[Data extracted from a collection]
*-*-*

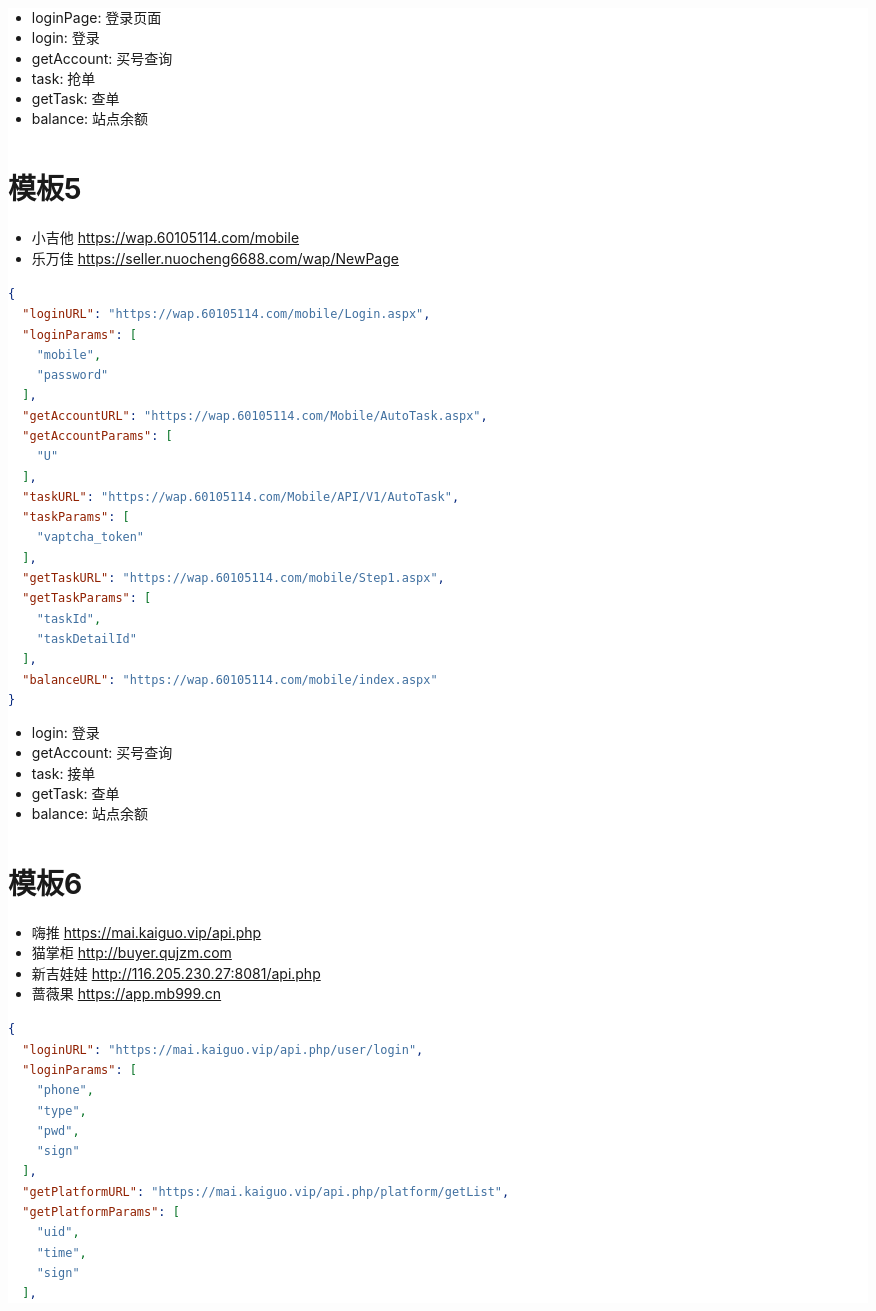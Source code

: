 
* loginPage: 登录页面
* login: 登录
* getAccount: 买号查询
* task: 抢单
* getTask: 查单
* balance: 站点余额

# 模板5

* 小吉他 https://wap.60105114.com/mobile
* 乐万佳	https://seller.nuocheng6688.com/wap/NewPage

```json
{
  "loginURL": "https://wap.60105114.com/mobile/Login.aspx",
  "loginParams": [
    "mobile",
    "password"
  ],
  "getAccountURL": "https://wap.60105114.com/Mobile/AutoTask.aspx",
  "getAccountParams": [
    "U"
  ],
  "taskURL": "https://wap.60105114.com/Mobile/API/V1/AutoTask",
  "taskParams": [
    "vaptcha_token"
  ],
  "getTaskURL": "https://wap.60105114.com/mobile/Step1.aspx",
  "getTaskParams": [
    "taskId",
    "taskDetailId"
  ],
  "balanceURL": "https://wap.60105114.com/mobile/index.aspx"
}
```

* login: 登录
* getAccount: 买号查询
* task: 接单
* getTask: 查单
* balance: 站点余额

# 模板6

* 嗨推 https://mai.kaiguo.vip/api.php
* 猫掌柜 http://buyer.qujzm.com
* 新吉娃娃 http://116.205.230.27:8081/api.php
* 蔷薇果 https://app.mb999.cn

```json
{
  "loginURL": "https://mai.kaiguo.vip/api.php/user/login",
  "loginParams": [
    "phone",
    "type",
    "pwd",
    "sign"
  ],
  "getPlatformURL": "https://mai.kaiguo.vip/api.php/platform/getList",
  "getPlatformParams": [
    "uid",
    "time",
    "sign"
  ],
```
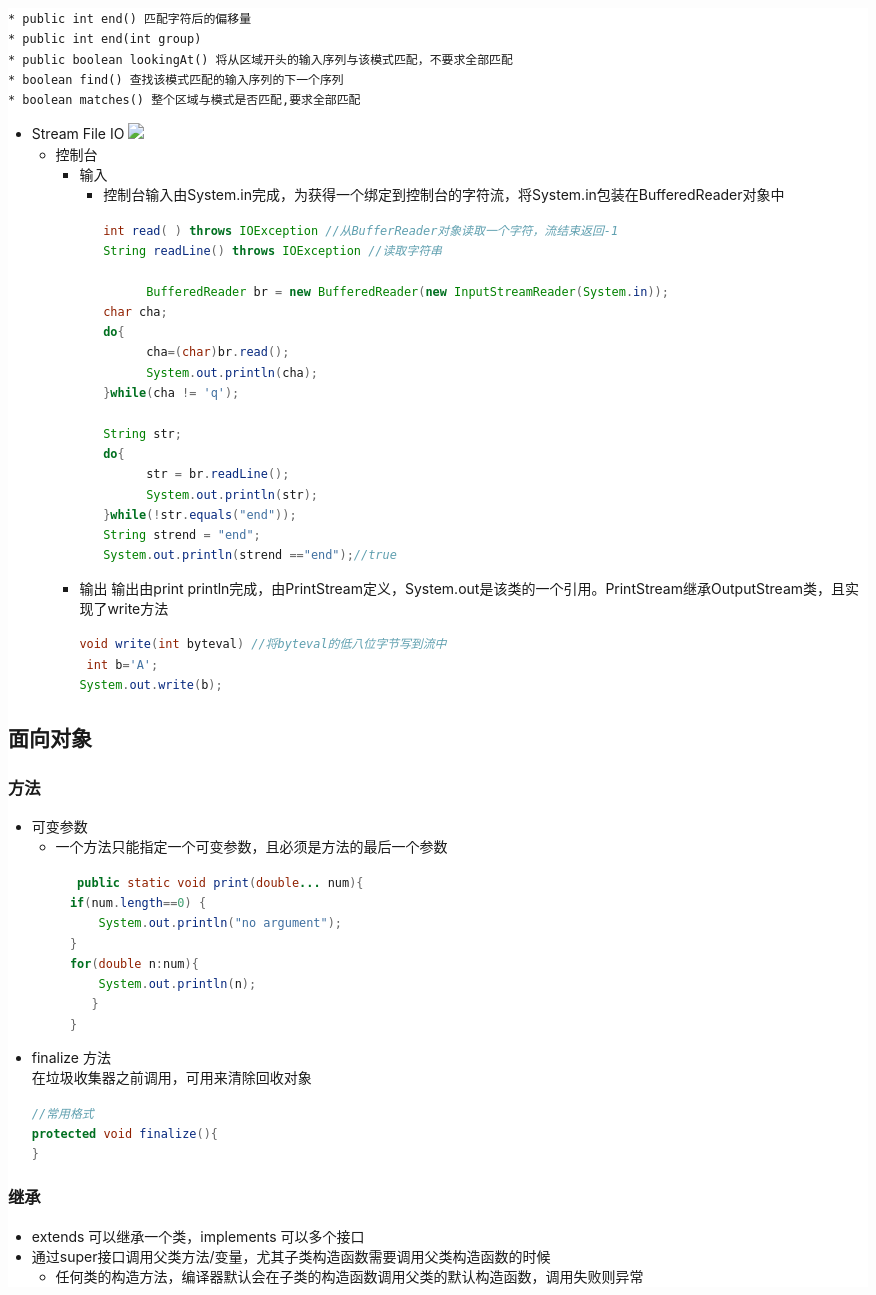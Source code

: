     * public int end() 匹配字符后的偏移量
    * public int end(int group) 
    * public boolean lookingAt() 将从区域开头的输入序列与该模式匹配，不要求全部匹配
    * boolean find() 查找该模式匹配的输入序列的下一个序列
    * boolean matches() 整个区域与模式是否匹配,要求全部匹配
* Stream File IO
    ![](https://raw.githubusercontent.com/BlissSeven/image/master/spring/2020/08/14/15-35-28-34060eeffcbacabb0423f52305cf458c-20200814153528-0b2e5b.png)
   * 控制台
     * 输入
       * 控制台输入由System.in完成，为获得一个绑定到控制台的字符流，将System.in包装在BufferedReader对象中
         ```java
         int read( ) throws IOException //从BufferReader对象读取一个字符，流结束返回-1
         String readLine() throws IOException //读取字符串

               BufferedReader br = new BufferedReader(new InputStreamReader(System.in));
         char cha;
         do{
               cha=(char)br.read();
               System.out.println(cha);
         }while(cha != 'q');

         String str;
         do{
               str = br.readLine();
               System.out.println(str);
         }while(!str.equals("end"));
         String strend = "end";
         System.out.println(strend =="end");//true
         ``` 
      * 输出
       输出由print println完成，由PrintStream定义，System.out是该类的一个引用。PrintStream继承OutputStream类，且实现了write方法 
        ```java
        void write(int byteval) //将byteval的低八位字节写到流中
         int b='A';
        System.out.write(b);
        ```
## 面向对象
### 方法
  * 可变参数
    * 一个方法只能指定一个可变参数，且必须是方法的最后一个参数
      ```java
         public static void print(double... num){
        if(num.length==0) {
            System.out.println("no argument");
        }
        for(double n:num){
            System.out.println(n);
           }
        }
      ```
   * finalize 方法   
     在垃圾收集器之前调用，可用来清除回收对象
     ```java
     //常用格式
     protected void finalize(){
     }
     ```
### 继承
* extends 可以继承一个类，implements 可以多个接口
* 通过super接口调用父类方法/变量，尤其子类构造函数需要调用父类构造函数的时候
  * 任何类的构造方法，编译器默认会在子类的构造函数调用父类的默认构造函数，调用失败则异常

*-*-*

Task to carry out → In the records, locate each line holding the string "aspx" and copy it.

Expected answer →
  "loginURL": "https://wap.60105114.com/mobile/Login.aspx",
  "getAccountURL": "https://wap.60105114.com/Mobile/AutoTask.aspx",
  "getTaskURL": "https://wap.60105114.com/mobile/Step1.aspx",
  "balanceURL": "https://wap.60105114.com/mobile/index.aspx"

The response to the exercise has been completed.